Congrats to the Galaxy!

Will soccer take off in the US and reach a status comparable to its status in the rest of the world?  Probably not in the near future.  But last night's thrilling MLS Cup win by the Los Angeles Galaxy should help soccer's progress.  Without a doubt, most US sports fans were on Sunday focused on our version of professional "football."  Lots of southern US sports fans were surely watching auto racing.  My hope is that US sports fans at least got a glimmer of the MLS Cup highlights.

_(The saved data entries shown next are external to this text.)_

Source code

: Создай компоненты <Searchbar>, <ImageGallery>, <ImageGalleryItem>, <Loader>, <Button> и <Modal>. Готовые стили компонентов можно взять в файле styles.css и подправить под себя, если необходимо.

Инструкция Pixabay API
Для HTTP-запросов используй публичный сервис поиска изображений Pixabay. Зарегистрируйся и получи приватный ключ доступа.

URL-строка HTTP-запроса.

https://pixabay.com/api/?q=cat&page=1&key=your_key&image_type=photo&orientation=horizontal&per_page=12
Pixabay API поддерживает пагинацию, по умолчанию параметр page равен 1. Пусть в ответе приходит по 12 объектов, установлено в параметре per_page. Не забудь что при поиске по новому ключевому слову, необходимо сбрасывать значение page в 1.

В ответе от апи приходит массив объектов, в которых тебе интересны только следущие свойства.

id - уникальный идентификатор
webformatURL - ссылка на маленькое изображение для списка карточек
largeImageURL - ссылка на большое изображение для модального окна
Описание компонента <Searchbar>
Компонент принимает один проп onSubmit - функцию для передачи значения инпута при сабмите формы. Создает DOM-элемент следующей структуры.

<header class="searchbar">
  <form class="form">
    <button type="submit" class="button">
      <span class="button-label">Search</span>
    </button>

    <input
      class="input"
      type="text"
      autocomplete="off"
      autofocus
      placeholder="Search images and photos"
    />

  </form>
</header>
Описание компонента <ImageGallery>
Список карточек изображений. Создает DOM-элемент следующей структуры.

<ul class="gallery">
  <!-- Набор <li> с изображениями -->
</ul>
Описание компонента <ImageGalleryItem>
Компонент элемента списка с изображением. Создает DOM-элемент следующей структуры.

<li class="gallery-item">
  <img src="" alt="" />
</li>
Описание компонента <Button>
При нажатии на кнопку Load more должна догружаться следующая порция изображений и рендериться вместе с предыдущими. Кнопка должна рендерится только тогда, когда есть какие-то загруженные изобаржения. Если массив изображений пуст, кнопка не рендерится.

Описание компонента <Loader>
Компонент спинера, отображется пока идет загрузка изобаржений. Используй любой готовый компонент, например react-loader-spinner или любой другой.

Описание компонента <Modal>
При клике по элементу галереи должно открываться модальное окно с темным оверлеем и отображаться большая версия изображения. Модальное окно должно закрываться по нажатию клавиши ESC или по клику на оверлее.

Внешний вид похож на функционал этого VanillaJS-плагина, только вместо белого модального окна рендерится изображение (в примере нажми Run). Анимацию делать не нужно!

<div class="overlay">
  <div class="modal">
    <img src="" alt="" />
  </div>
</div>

My appreciation for soccer came relatively late in my life when in my mid 30s I really watched the sport for the first time.  Soccer is a game of nuances.  It's about probing and testing and looking for opportunities to exploit even the smallest of mistakes.  People in the US have criticized soccer because of "lack of scoring" and "too many ties" (or draws).  Los Angeles beat Houston by the score of 1-0.  Many US sports fans are likely to think that that score indicates a "boring" game.  That would have been my opinion ten years ago.  Landon Donovan's goal in the 72nd minute was great all by itself.  But the goal was even greater when one appreciates the fancy footwork of Robbie Keane that made the Houston defense look lost.  It was Keane that fed the ball to Donovan.  Keane was able to shine because of a well-placed header by David Beckham.  Precision passing and fancy footwork propelled the Galaxy to the Cup win.

Keep in mind that Beckham had been probing the Houston defense all game long.  The Galaxy kept pecking away until a goal was possible.  Sure, LA missed a couple of golden opportunities earlier in the game, but that's part of the game, too.  Despite just a single goal, I saw a great deal of athleticism, heart, determination, passion, precision passing, fancy footwork, and good defense.  Why is it so hard to enjoy a great attack on goal when no goal is scored?  Hey, that's a question I couldn't answer ten years ago!

Thanks to DVR, I was lucky to be able to watch most of yesterday's Liverpool win over Chelsea.  That game ended 2-1, and it was exciting watching much of the second half while the score was 1-1.  Each attack on goal had me on the edge of my seat.  Chelsea dominated the possession time, but could not find the go-ahead goal.  And then, in the 87th minute, Glen Johnson found the back of the net for Liverpool.

No longer do I need to see a bunch of goals to enjoy soccer.  Seeing great athletes performing amazing feats in the "beautiful game" is thrilling for me.  The ball sometimes moves in amazing ways, but always within the constraints of the laws of physics.  Having a good understanding of the "why" behind athletes at the pinnacle of their métier makes watching soccer a lot of fun!